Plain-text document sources

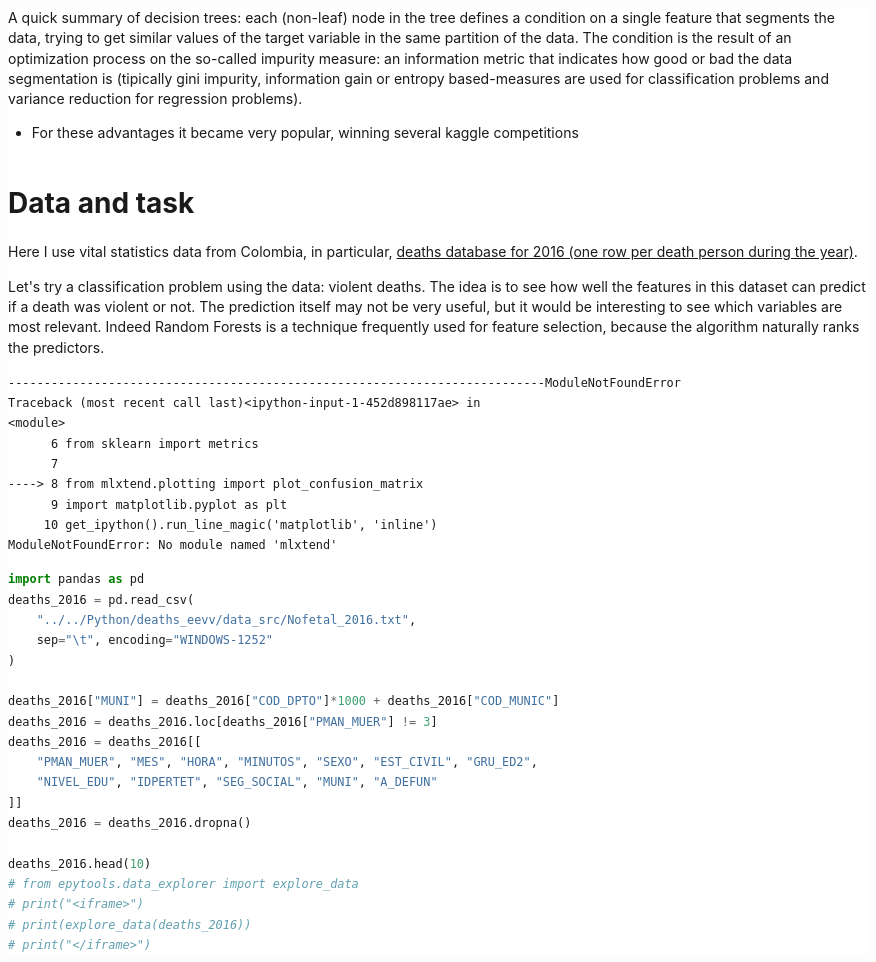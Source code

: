   A quick summary of decision trees: each (non-leaf) node in the tree defines a
  condition on a single feature that segments the data, trying to get similar
  values of the target variable in the same partition of the data. The
  condition is the result of an optimization process on the so-called impurity
  measure: an information metric that indicates how good or bad the data
  segmentation is (tipically gini impurity, information gain or entropy
  based-measures are used for classification problems and variance reduction
  for regression problems).

- For these advantages it became very popular, winning several kaggle competitions

# Data and task

Here I use vital statistics data from Colombia, in particular, [deaths database
for 2016 (one row per death person during the year)](http://microdatos.dane.gov.co/index.php/catalog/519/datafile/F13).

Let's try a classification problem using the data: violent deaths. The idea is
to see how well the features in this dataset can predict if a death was
violent or not. The prediction itself may not be very useful, but it would be
interesting to see which variables are most relevant. Indeed Random Forests is
a technique frequently used for feature selection, because the algorithm
naturally ranks the predictors.


```
---------------------------------------------------------------------------ModuleNotFoundError
Traceback (most recent call last)<ipython-input-1-452d898117ae> in
<module>
      6 from sklearn import metrics
      7
----> 8 from mlxtend.plotting import plot_confusion_matrix
      9 import matplotlib.pyplot as plt
     10 get_ipython().run_line_magic('matplotlib', 'inline')
ModuleNotFoundError: No module named 'mlxtend'
```





```python
import pandas as pd
deaths_2016 = pd.read_csv(
    "../../Python/deaths_eevv/data_src/Nofetal_2016.txt",
    sep="\t", encoding="WINDOWS-1252"
)

deaths_2016["MUNI"] = deaths_2016["COD_DPTO"]*1000 + deaths_2016["COD_MUNIC"]
deaths_2016 = deaths_2016.loc[deaths_2016["PMAN_MUER"] != 3]
deaths_2016 = deaths_2016[[
    "PMAN_MUER", "MES", "HORA", "MINUTOS", "SEXO", "EST_CIVIL", "GRU_ED2",
    "NIVEL_EDU", "IDPERTET", "SEG_SOCIAL", "MUNI", "A_DEFUN"
]]
deaths_2016 = deaths_2016.dropna()

deaths_2016.head(10)
# from epytools.data_explorer import explore_data
# print("<iframe>")
# print(explore_data(deaths_2016))
# print("</iframe>")
```
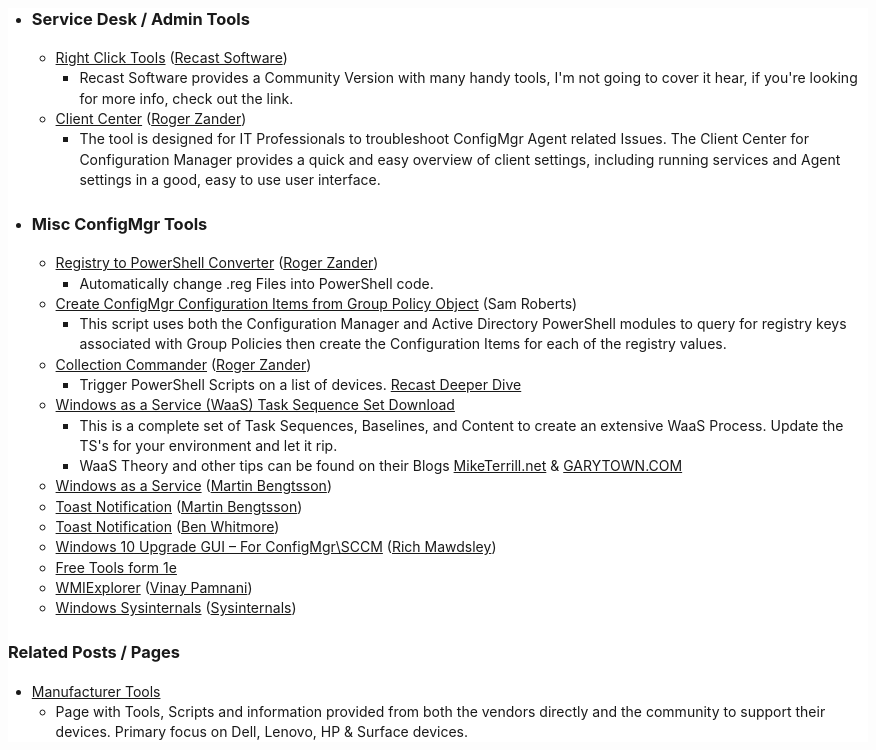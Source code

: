 - ### **Service Desk / Admin Tools**

  - [Right Click Tools](https://www.recastsoftware.com/right-click-tools) ([Recast Software](https://twitter.com/RecastSoftware))
    - Recast Software provides a Community Version with many handy tools, I'm not going to cover it hear, if you're looking for more info, check out the link.
  - [Client Center](https://github.com/rzander/sccmclictr) ([Roger Zander](https://twitter.com/roger_zander))
    - The tool is designed for IT Professionals to troubleshoot ConfigMgr Agent related Issues. The Client Center for Configuration Manager provides a quick and easy overview of client settings, including running services and Agent settings in a good, easy to use user interface.

- ### **Misc ConfigMgr Tools**

  - [Registry to PowerShell Converter](https://reg2ps.azurewebsites.net/) ([Roger Zander](https://twitter.com/roger_zander))
    - Automatically change .reg Files into PowerShell code.
  - [Create ConfigMgr Configuration Items from Group Policy Object](https://docs.microsoft.com/en-us/archive/blogs/samroberts/create-configmgr-configuration-items-from-group-policy-object) (Sam Roberts)
    - This script uses both the Configuration Manager and Active Directory PowerShell modules to query for registry keys associated with Group Policies then create the Configuration Items for each of the registry values.
  - [Collection Commander](https://github.com/rzander/cmcollctr) ([Roger Zander](https://twitter.com/roger_zander))
    - Trigger PowerShell Scripts on a list of devices. [Recast Deeper Dive](https://docs.recastsoftware.com/ConfigMgr-Docs/Community-Tools/Community-Tools-Collection-Commander.html)
  - [Windows as a Service (WaaS) Task Sequence Set Download](https://garytown.com/waas-1909-ts-download)
    - This is a complete set of Task Sequences, Baselines, and Content to create an extensive WaaS Process.  Update the TS's for your environment and let it rip.
    - WaaS Theory and other tips can be found on their Blogs [MikeTerrill.net](https://miketerrill.net/2019/01/01/windows-as-a-service-in-the-enterprise-table-of-contents/) & [GARYTOWN.COM](https://garytown.com/waas)
  - [Windows as a Service](https://www.imab.dk/windows-as-a-service/) ([Martin Bengtsson](https://twitter.com/mwbengtsson))
  - [Toast Notification](https://www.imab.dk/windows-10-toast-notification-script/) ([Martin Bengtsson](https://twitter.com/mwbengtsson))
  - [Toast Notification](https://byteben.com/bb/deploy-service-announcement-toast-notifications-in-windows-10-with-memcm/) ([Ben Whitmore](https://twitter.com/byteben))
  - [Windows 10 Upgrade GUI – For ConfigMgr\SCCM](https://richmawdsleyblog.wordpress.com/2017/12/08/windows-10-upgrade-gui-for-configmgrsccm/) ([Rich Mawdsley](https://twitter.com/RichMawdsley1))
  - [Free Tools form 1e](https://www.1e.com/community/free-tools/#TSEnv2)
  - [WMIExplorer](https://github.com/vinaypamnani/wmie2/releases/tag/v2.0.0.2) ([Vinay Pamnani](https://twitter.com/vinay_pamnani))
  - [Windows Sysinternals](https://docs.microsoft.com/en-us/sysinternals/) ([Sysinternals](https://twitter.com/Sysinternals))

### Related Posts / Pages

- [Manufacturer Tools](https://docs.recastsoftware.com/ConfigMgr-Docs/Manufacturer-Tools.html)
  - Page with Tools, Scripts and information provided from both the vendors directly and the community to support their devices. Primary focus on Dell, Lenovo, HP & Surface devices.
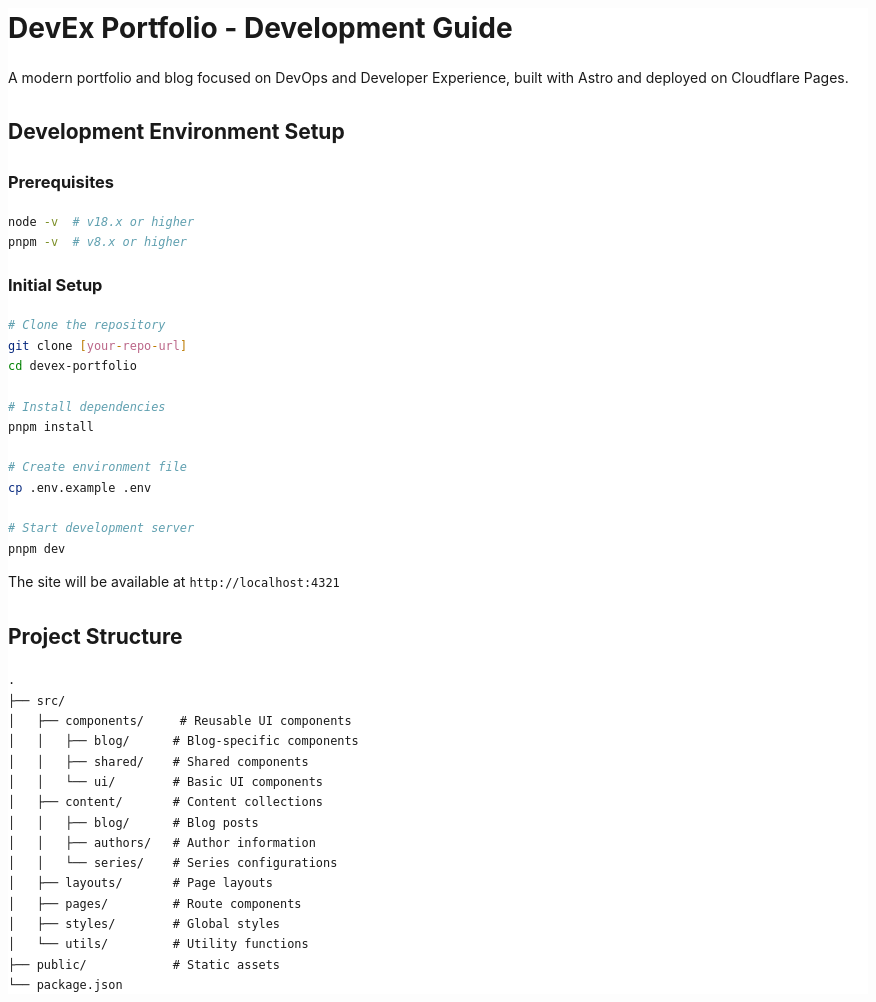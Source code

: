 # DevEx Portfolio - Development Guide

A modern portfolio and blog focused on DevOps and Developer Experience, built with Astro and deployed on Cloudflare Pages.

## Development Environment Setup

### Prerequisites

```bash
node -v  # v18.x or higher
pnpm -v  # v8.x or higher
```

### Initial Setup

```bash
# Clone the repository
git clone [your-repo-url]
cd devex-portfolio

# Install dependencies
pnpm install

# Create environment file
cp .env.example .env

# Start development server
pnpm dev
```

The site will be available at `http://localhost:4321`

## Project Structure

```
.
├── src/
│   ├── components/     # Reusable UI components
│   │   ├── blog/      # Blog-specific components
│   │   ├── shared/    # Shared components
│   │   └── ui/        # Basic UI components
│   ├── content/       # Content collections
│   │   ├── blog/      # Blog posts
│   │   ├── authors/   # Author information
│   │   └── series/    # Series configurations
│   ├── layouts/       # Page layouts
│   ├── pages/         # Route components
│   ├── styles/        # Global styles
│   └── utils/         # Utility functions
├── public/            # Static assets
└── package.json
```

**EXERCISE INSTRUCTIONS:** Whatever lies between the first line of the data and the line holding "condition is the", inclusive, should be repeated exactly, apart from the pictures.

**ANSWER BOX:**
Source code

:   A quick summary of decision trees: each (non-leaf) node in the tree defines a
  condition on a single feature that segments the data, trying to get similar
  values of the target variable in the same partition of the data. The
  condition is the result of an optimization process on the so-called impurity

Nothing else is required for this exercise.